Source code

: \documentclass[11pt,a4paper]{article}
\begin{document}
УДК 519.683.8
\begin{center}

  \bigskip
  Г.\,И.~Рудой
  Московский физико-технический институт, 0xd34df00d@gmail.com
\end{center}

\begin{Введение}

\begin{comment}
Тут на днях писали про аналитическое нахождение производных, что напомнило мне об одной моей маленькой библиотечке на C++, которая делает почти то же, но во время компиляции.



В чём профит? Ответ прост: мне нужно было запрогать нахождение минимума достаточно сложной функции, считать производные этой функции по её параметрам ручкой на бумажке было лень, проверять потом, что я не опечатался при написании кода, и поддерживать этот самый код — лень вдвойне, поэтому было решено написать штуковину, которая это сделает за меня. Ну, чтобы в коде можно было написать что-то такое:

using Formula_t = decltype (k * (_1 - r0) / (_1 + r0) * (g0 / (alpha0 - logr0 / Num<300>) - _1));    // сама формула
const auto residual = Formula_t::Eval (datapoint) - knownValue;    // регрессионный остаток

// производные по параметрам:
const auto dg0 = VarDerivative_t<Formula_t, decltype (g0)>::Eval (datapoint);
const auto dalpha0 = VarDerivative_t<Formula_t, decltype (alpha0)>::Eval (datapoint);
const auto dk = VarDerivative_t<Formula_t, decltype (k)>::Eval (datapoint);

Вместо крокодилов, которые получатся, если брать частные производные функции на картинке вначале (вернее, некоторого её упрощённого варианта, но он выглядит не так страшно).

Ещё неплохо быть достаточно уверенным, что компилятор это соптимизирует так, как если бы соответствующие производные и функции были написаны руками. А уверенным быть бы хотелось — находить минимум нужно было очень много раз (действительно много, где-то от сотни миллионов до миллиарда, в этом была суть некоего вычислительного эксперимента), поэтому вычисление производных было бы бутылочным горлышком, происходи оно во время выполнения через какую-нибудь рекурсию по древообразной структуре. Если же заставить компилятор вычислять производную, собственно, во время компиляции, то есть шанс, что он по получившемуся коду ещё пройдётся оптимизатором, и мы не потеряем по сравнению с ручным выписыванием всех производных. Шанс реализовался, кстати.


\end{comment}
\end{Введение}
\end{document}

####

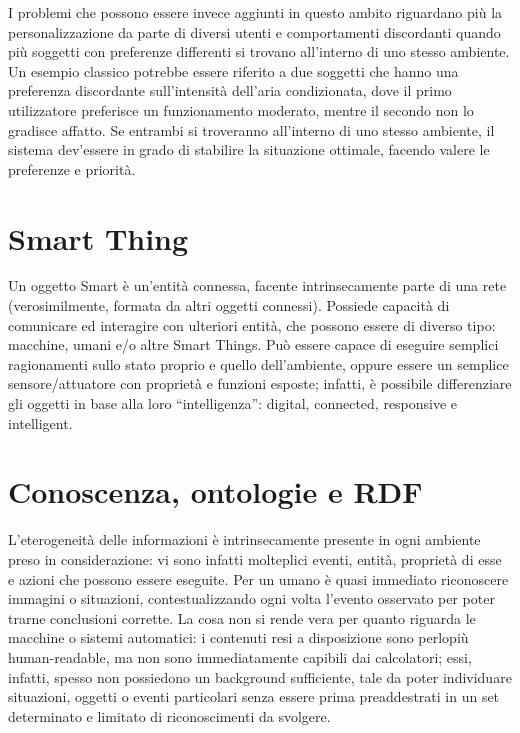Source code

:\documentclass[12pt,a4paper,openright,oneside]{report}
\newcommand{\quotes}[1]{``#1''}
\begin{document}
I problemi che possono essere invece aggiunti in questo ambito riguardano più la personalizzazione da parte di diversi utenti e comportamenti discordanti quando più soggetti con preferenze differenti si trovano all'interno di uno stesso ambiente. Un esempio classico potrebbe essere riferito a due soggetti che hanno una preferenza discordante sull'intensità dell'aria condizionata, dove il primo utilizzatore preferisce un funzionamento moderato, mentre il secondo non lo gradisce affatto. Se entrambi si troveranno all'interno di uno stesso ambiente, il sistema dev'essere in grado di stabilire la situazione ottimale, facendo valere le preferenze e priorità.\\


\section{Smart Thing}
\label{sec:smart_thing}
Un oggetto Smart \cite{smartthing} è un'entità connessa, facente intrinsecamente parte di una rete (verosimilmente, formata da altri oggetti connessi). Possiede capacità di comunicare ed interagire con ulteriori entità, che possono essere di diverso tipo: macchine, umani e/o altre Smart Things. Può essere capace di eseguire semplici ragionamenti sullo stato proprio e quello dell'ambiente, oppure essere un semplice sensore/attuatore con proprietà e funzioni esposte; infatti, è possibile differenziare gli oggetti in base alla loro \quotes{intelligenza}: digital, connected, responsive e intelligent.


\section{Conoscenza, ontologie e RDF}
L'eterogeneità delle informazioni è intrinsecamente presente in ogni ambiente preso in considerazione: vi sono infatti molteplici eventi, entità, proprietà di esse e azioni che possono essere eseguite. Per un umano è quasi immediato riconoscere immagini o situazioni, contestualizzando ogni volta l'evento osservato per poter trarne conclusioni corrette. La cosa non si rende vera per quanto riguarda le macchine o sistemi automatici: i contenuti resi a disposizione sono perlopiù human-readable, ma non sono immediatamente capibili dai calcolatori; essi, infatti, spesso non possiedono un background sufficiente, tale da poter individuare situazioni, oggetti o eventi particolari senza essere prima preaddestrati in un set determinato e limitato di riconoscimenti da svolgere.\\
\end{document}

####

### Work request:
Check every line of the data above for the string "quotes", and copy those that have it.

### Task answer:
\newcommand{\quotes}[1]{``#1''}
Un oggetto Smart \cite{smartthing} è un'entità connessa, facente intrinsecamente parte di una rete (verosimilmente, formata da altri oggetti connessi). Possiede capacità di comunicare ed interagire con ulteriori entità, che possono essere di diverso tipo: macchine, umani e/o altre Smart Things. Può essere capace di eseguire semplici ragionamenti sullo stato proprio e quello dell'ambiente, oppure essere un semplice sensore/attuatore con proprietà e funzioni esposte; infatti, è possibile differenziare gli oggetti in base alla loro \quotes{intelligenza}: digital, connected, responsive e intelligent.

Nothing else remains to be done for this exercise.